Exercise » Where in the listing does the word "origin" appear? Report each line that holds it.

□ □ □ □ □ □ □

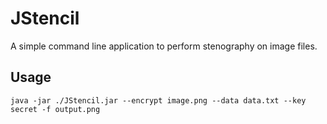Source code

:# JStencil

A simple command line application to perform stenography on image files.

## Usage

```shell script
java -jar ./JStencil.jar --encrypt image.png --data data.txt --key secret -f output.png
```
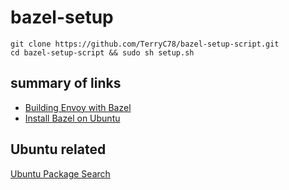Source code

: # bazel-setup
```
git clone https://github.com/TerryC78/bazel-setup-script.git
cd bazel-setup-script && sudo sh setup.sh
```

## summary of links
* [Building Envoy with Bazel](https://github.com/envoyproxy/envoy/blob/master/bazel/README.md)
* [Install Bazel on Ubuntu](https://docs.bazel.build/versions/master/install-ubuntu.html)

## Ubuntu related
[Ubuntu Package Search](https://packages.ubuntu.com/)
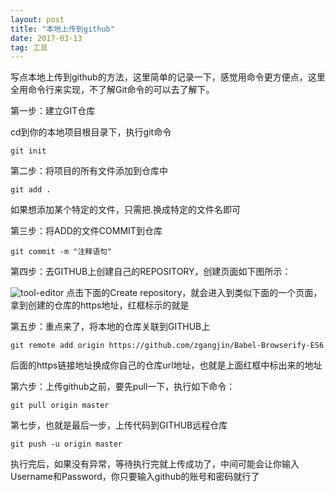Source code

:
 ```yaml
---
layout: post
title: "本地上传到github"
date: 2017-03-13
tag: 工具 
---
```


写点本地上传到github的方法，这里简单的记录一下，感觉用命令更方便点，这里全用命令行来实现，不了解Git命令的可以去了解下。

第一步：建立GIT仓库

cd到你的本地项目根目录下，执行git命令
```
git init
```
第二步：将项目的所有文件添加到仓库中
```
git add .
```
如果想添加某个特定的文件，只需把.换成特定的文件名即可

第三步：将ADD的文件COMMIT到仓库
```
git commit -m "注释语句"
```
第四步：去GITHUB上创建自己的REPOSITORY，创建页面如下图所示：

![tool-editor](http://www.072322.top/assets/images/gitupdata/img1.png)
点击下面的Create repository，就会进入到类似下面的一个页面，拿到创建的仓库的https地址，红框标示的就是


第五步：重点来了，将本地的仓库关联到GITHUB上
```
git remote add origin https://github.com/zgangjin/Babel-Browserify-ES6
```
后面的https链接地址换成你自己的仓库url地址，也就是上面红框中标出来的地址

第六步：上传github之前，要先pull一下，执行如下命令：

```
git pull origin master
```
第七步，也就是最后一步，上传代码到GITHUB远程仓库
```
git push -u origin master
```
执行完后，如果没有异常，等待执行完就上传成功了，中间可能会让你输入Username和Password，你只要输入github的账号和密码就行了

□ □ □ □ □ □ □

Output of the exercise »
git remote add origin https://github.com/zgangjin/Babel-Browserify-ES6
git pull origin master
git push -u origin master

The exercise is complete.